常備品には常備カードが入っていて、 売れたらそのカードを取次店に渡す、 あるいは機械で読み取り送信すれば「自動的」に補充される。 取次の倉庫にあればそこから出荷されるのだが、 残念ながら常備品が倉庫にある確立は低い。 何故ならば、 取次店の倉庫といえども無限の大きさがある訳ではない。 すべての出版社について、 すべての常備品など在庫できないのだ。 さらに出版社は次々と新刊を発行するので、 やはり既刊書よりも売行きの良い新刊を在庫することになる。 出版社毎に在庫点数は決められているので、 常備銘柄よりも新刊あるいは売行良好書の比重が高くなるという訳である。 常備の補充スピードが遅い訳がここにあるのだ。
残念なながらこれを解決する方法はない。 取次店の倉庫にないものは、 常備カードが出版社に送られて、 出版社の倉庫から出て行くのである。 この期間当然の事ながら書店の棚にその商品はない。 よく読者に「補充中です。 」と答えているが、 いつ補充されるのかは答えられない。 なにせ「自動的」に補充される常備品である。 いつ売れたのか、 常備カードがいまどこにあるのかそんなことはあまり気に掛けていないことが多いはすだ。 この売り逃しを防ぐためには、 回転のよい常備品については複数の在庫を持つことである。これが、常備品の注文のことだ。

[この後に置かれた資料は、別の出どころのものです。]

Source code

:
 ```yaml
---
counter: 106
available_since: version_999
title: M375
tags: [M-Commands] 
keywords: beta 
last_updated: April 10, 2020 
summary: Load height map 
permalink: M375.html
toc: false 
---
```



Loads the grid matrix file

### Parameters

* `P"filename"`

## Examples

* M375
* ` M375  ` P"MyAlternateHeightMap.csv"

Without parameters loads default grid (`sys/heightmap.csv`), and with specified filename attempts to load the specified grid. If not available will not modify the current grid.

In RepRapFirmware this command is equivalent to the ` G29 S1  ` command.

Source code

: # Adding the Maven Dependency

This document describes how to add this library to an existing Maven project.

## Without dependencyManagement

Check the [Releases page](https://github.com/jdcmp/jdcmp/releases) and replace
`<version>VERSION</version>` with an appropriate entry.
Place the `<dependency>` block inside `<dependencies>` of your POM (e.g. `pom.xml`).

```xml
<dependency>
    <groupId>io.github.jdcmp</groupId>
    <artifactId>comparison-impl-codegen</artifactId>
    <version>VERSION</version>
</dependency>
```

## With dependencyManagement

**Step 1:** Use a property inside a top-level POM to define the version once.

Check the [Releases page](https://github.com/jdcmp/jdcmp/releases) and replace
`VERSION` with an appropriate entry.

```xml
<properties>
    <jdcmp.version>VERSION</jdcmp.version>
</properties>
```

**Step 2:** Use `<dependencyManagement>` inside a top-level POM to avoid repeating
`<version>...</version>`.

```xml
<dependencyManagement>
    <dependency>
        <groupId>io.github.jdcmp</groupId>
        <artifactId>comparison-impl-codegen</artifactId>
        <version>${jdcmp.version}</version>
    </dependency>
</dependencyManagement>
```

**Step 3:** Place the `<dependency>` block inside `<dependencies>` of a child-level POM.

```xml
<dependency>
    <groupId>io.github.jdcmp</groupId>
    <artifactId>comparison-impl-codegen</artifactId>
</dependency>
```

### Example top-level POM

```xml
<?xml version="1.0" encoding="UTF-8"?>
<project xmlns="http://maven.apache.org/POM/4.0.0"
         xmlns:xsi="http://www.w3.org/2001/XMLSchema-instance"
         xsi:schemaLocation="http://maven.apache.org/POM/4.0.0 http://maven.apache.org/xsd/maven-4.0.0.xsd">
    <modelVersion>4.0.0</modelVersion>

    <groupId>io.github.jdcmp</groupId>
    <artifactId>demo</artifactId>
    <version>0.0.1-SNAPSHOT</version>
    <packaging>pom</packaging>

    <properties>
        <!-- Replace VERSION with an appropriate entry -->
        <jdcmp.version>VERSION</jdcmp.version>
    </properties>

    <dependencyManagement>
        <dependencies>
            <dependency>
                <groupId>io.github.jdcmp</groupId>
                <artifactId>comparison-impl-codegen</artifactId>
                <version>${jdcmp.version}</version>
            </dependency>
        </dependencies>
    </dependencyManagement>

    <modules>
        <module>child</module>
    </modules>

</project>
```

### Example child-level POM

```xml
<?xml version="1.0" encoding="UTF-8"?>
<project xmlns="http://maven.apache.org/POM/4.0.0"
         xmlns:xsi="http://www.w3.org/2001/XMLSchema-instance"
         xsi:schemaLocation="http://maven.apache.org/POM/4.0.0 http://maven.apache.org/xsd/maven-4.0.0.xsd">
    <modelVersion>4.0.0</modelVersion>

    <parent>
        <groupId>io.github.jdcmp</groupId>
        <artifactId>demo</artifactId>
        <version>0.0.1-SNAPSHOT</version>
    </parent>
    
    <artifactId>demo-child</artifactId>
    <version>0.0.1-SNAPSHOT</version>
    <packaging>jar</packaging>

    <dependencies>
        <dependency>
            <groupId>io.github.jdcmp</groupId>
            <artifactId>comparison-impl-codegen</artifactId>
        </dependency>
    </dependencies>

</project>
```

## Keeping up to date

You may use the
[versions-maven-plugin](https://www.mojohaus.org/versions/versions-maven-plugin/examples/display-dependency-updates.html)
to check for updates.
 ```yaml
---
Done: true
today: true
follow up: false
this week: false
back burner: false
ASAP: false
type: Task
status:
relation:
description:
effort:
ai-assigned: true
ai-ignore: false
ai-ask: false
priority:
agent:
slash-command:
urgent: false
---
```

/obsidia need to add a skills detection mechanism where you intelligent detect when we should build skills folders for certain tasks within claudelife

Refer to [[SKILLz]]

その方法は、 1冊は常備カードによる自動補充、 もう1冊は注文して在庫とする。 常備カードによる回転商品が売れたら即座に注文品の商品を棚に補充する。 常備カードによる回転商品が入荷したら棚は常備カード挿入商品と差し替える。 しばらくして商品回転が悪いと判断したら、 注文品の方を棚に出し、 売り放しとして在庫を調整する。 逆に売れ行きがさらに良好な場合は、 注文品を2冊にすることもある。
常備商品の補充に2週間かかっているとすれば、 注文品と合わせることで、 棚に本がない期間をゼロにすることができる。 常備商品だから、 店には1冊と考えずに、 積極的に常備品を注文することで、 売り上げは伸びるはずだ。